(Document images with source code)
# # # # #
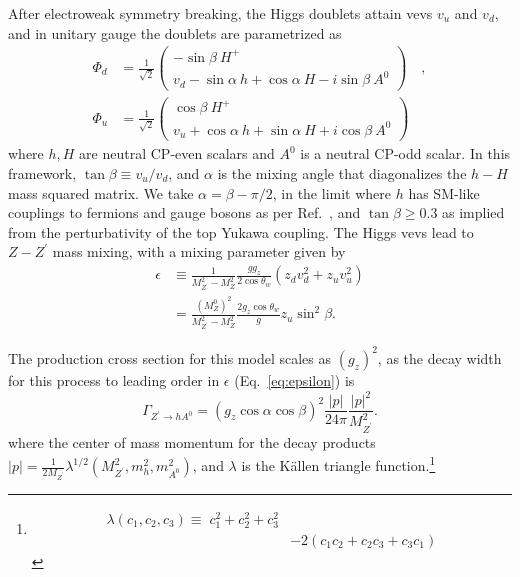  After electroweak symmetry breaking, the Higgs doublets attain vevs $v_u$ and $v_d$, and in unitary gauge the doublets are parametrized as
 \begin{align}
 \Phi_d &= \frac{1}{\sqrt{2}}
 \begin{pmatrix}
 -\sin{\beta} \ H^+ \\ v_d - \sin{\alpha} \ h + \cos{\alpha} \ H - i \sin{\beta} \ A^0
 \end{pmatrix} 
 \quad , \nonumber \\
 \Phi_u &= \frac{1}{\sqrt{2}}
 \begin{pmatrix}
 \cos{\beta} \ H^+ \\ v_u + \cos{\alpha} \ h + \sin{\alpha} \ H + i \cos{\beta} \ A^0
 \end{pmatrix}
 \end{align}
 where $h,H$ are neutral CP-even scalars and $A^0$ is a neutral CP-odd scalar. 
 In this framework, $\tan{\beta} \equiv v_u/v_d$, and $\alpha$ is the mixing angle that diagonalizes 
 the $h - H$ mass squared matrix. 
We take $\alpha = \beta - \pi/2$, in the 
limit where $h$ has SM-like couplings to fermions and 
gauge bosons as per Ref.~\cite{Craig:2013hca}, and $\tan{\beta} \ge 0.3$ 
as implied from the perturbativity of the top Yukawa coupling. 
The Higgs vevs lead to $Z-Z^\prime$ mass mixing, with a mixing parameter given by 
 \begin{align}
 \epsilon & \equiv \frac{1}{M_{Z^\prime}^2 - M_Z^2} \frac{g g_z}{2 \cos{\theta_w}} ( z_d v_d^2 + z_u v_u^2) \nonumber \\
 & =  \frac{(M_Z^0)^2}{M_{Z^\prime}^2 - M_Z^2} \frac{2 g_z \cos \theta_w}{g}  z_u \sin^2 \beta.
 \label{eq:epsilon}
 \quad
 \end{align}
  
The production cross section for this model scales as $(g_z)^2$, as the decay width for this process
to leading order in $\epsilon$ (Eq.~\ref{eq:epsilon}) is
\begin{equation}
\Gamma_{Z^\prime \to h A^0} =  (g_z \cos \alpha \cos \beta)^2 \frac{|p|}{24 \pi} \frac{|p|^2}{M_{Z^\prime}^2}.
\end{equation}
where the center of mass momentum for the decay products $|p| =
\frac{1}{2 M_{Z^\prime}} \lambda^{1/2}(M_{Z^\prime}^2,m_h^2, m_{A^0}^2)$, and
$\lambda$ is the K\"{a}llen triangle function.\footnote{\begin{align*}\lambda(c_1,c_2,c_3) \equiv\;c_1^2 + c_2^2 + c_3^2\\ &- 2(c_1 c_2 + c_2 c_3 + c_3 c_1)\end{align*}}
   
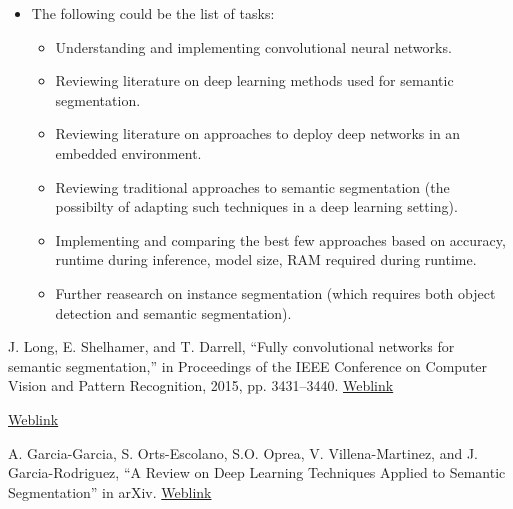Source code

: \documentclass[14pt]{extarticle}
\begin{document}
\begin{itemize}
\item The following could be the list of tasks:
\begin{itemize}

\item Understanding and implementing convolutional neural networks.
\item Reviewing literature on deep learning methods used for semantic segmentation.
\item Reviewing literature on approaches to deploy deep networks in an embedded environment.
\item Reviewing traditional approaches to semantic segmentation (the possibilty of adapting such techniques in a deep learning setting).
\item Implementing and comparing the best few approaches based on accuracy, runtime during inference, model size, RAM required during runtime.
\item Further reasearch on instance segmentation (which requires both object detection and semantic segmentation).

\end{itemize}

\end{itemize}


\begin{thebibliography}{9}

J. Long, E. Shelhamer, and T. Darrell, “Fully convolutional networks for semantic segmentation,” in Proceedings of the IEEE
Conference on Computer Vision and Pattern Recognition, 2015, pp.
3431–3440.
\href{https://people.eecs.berkeley.edu/~jonlong/long_shelhamer_fcn.pdf}{Weblink}

 \href{https://github.com/shelhamer/fcn.berkeleyvision.org/blob/master/voc-fcn16s/caffemodel-url}{Weblink}
 
A. Garcia-Garcia, S. Orts-Escolano, S.O. Oprea, V. Villena-Martinez, and J. Garcia-Rodriguez, “A Review on Deep Learning Techniques
Applied to Semantic Segmentation” in arXiv.
\href{https://arxiv.org/abs/1704.06857}{Weblink}

\end{thebibliography}
\end{document}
# # # # #
In the records above, find each line that mentions the string "mixing", then copy it.

 In this framework, $\tan{\beta} \equiv v_u/v_d$, and $\alpha$ is the mixing angle that diagonalizes 
The Higgs vevs lead to $Z-Z^\prime$ mass mixing, with a mixing parameter given by 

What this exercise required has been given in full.